BLOG Engaging with sculpture
- rowenawright661
- Aug 3, 2014
- 1 min read
My current sculptural studio practice has originated from the theme of abjection which arose in my recent Literature Review regarding two contemporary sculptors, whose work revealed the subject of the Abject Body: Azade Koker (whose haunting, faceless forms emanate disturbing disconnection) and Kiki Smith (a feminist whose work is strongly tied to the female body and powerfully reveal the suffering endured by women of the world). I am working on the theme of the Abject Body in my studio practice and towards my dissertation.

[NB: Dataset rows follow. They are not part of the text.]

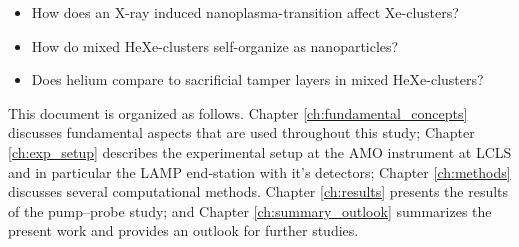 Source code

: \begin{itemize}
	\item How does an X-ray induced nanoplasma-transition affect Xe-clusters?
	\item How do mixed HeXe-clusters self-organize as nanoparticles?
	\item Does helium compare to sacrificial tamper layers in mixed HeXe-clusters?
\end{itemize}
%
This document is organized as follows. Chapter \ref{ch:fundamental_concepts} discusses fundamental aspects that are used throughout this study; Chapter \ref{ch:exp_setup} describes the experimental setup at the AMO instrument at LCLS and in particular the LAMP end-station with it's detectors; Chapter \ref{ch:methods} discusses several computational methods. Chapter \ref{ch:results} presents the results of the pump--probe study; and Chapter \ref{ch:summary_outlook} summarizes the present work and provides an outlook for further studies.
%
%
% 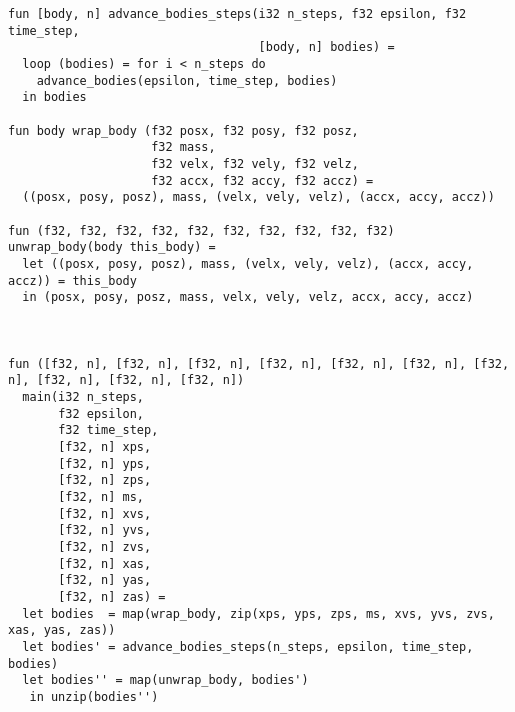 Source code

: \begin{lstlisting}
fun [body, n] advance_bodies_steps(i32 n_steps, f32 epsilon, f32 time_step,
                                   [body, n] bodies) =
  loop (bodies) = for i < n_steps do
    advance_bodies(epsilon, time_step, bodies)
  in bodies

fun body wrap_body (f32 posx, f32 posy, f32 posz,
                    f32 mass,
                    f32 velx, f32 vely, f32 velz,
                    f32 accx, f32 accy, f32 accz) =
  ((posx, posy, posz), mass, (velx, vely, velz), (accx, accy, accz))

fun (f32, f32, f32, f32, f32, f32, f32, f32, f32, f32) unwrap_body(body this_body) =
  let ((posx, posy, posz), mass, (velx, vely, velz), (accx, accy, accz)) = this_body
  in (posx, posy, posz, mass, velx, vely, velz, accx, accy, accz)



fun ([f32, n], [f32, n], [f32, n], [f32, n], [f32, n], [f32, n], [f32, n], [f32, n], [f32, n], [f32, n])
  main(i32 n_steps,
       f32 epsilon,
       f32 time_step,
       [f32, n] xps,
       [f32, n] yps,
       [f32, n] zps,
       [f32, n] ms,
       [f32, n] xvs,
       [f32, n] yvs,
       [f32, n] zvs,
       [f32, n] xas,
       [f32, n] yas,
       [f32, n] zas) =
  let bodies  = map(wrap_body, zip(xps, yps, zps, ms, xvs, yvs, zvs, xas, yas, zas))
  let bodies' = advance_bodies_steps(n_steps, epsilon, time_step, bodies)
  let bodies'' = map(unwrap_body, bodies')
   in unzip(bodies'')
\end{lstlisting}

My current studio practice is sculptural. My tendency towards the three dimensional form arose with my previous use of mixed media, which opened up the possibility to make artwork with increasing physicality. I prefer to work with natural materials like clay, plaster, hessian, paper and wire, as they afford greater tactility and additional sensory qualities. Abject is a word that can occur in fairly common usage as in 'abject poverty' but it originally came from the Latin word 'abjectus' in the 15th century when it was used to mean cast off and rejected. Julia Kristeva, philosopher, in her book The Powers of Horror, coined this term to denote 'that which disturbs identity and order, that which threatens us by transgressing the boundaries between self and other' and it is mostly centred around the body and the foul fluids that emanate from within plus death, disease and deformity.